Rather than treating bitcoin as a purely speculative asset, Dorsey highlights the network effects that undergird long-term appreciation. “The most amazing thing about bitcoin, apart from the founding story, is anyone who works on it, or gets paid in it, or buys it for themselves—everyone who puts any effort in to make it better—is making the entire ecosystem better, which makes the price go up,” he explained.

This perspective reframes the conversation from near-term price swings to fundamental utility expansion. Developer activity, adoption as a medium of exchange, and protocol improvements collectively strengthen the network, creating compounding value that eventually reflects in market valuation.

Market Reality: Current Bitcoin Price and Near-Term Challenges

As of early 2026, bitcoin trades around $68,040, representing steady consolidation after briefly approaching the $70,000 resistance level. While this reflects solid recovery from mid-range support, the path to $1 million requires navigating several macro headwinds.

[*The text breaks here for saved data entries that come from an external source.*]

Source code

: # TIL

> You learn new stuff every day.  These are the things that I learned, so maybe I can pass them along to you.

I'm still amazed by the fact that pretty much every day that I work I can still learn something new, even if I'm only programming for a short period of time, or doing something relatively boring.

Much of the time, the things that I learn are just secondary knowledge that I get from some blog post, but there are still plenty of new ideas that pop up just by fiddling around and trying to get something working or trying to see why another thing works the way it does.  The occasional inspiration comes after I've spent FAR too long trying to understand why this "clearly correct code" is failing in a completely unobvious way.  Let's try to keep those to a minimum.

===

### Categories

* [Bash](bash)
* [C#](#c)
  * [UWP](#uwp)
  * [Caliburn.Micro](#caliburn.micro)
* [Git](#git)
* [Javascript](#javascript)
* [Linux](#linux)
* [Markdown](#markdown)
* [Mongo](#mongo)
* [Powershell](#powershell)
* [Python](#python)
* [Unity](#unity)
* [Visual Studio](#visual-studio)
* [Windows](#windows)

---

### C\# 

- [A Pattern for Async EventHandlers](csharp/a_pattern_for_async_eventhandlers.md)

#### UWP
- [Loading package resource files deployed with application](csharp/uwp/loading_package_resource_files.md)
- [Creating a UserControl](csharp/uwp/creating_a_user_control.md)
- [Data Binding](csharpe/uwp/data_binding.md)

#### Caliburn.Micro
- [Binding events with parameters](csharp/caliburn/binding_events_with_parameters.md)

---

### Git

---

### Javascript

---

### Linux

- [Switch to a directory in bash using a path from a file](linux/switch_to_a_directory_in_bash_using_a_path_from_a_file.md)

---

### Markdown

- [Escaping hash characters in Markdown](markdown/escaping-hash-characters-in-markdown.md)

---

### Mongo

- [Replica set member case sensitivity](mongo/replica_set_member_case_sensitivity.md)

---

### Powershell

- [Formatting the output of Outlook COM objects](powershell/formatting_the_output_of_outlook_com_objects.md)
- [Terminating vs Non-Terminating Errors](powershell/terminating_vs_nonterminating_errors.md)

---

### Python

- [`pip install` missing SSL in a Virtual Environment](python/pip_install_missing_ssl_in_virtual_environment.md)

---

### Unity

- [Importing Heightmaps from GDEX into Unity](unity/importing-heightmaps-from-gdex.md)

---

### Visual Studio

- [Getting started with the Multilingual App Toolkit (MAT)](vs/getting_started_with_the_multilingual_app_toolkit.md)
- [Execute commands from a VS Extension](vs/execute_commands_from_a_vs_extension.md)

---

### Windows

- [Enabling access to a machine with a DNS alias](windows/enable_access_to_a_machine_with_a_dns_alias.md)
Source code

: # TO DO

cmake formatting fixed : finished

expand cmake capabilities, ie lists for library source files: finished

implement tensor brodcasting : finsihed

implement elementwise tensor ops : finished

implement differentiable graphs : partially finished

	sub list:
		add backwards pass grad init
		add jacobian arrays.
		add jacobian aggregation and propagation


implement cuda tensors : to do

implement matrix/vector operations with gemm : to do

Altcoins including Ethereum, Solana, Cardano, and Dogecoin have recently outperformed bitcoin, signaling renewed risk appetite shifting toward higher-volatility assets. Meanwhile, analysts caution that stablecoin supply stagnation and potential cascading liquidations below $60,000 present medium-term risks that could test investor conviction before longer-term targets materialize.

The Bridge Between Today and 2030

The gap between bitcoin’s current $68K price and the $1M+ targets proposed by Dorsey and Wood represents approximately a 14-15x return over roughly four years. Historical crypto cycles have produced similar multiples, though success is far from guaranteed and subject to regulatory, macroeconomic, and technological developments that remain unpredictable.

Whether bitcoin ultimately validates these predictions or confronts setbacks, the debate itself underscores the asset class’s evolution from speculative novelty to a serious consideration within mainstream investment frameworks.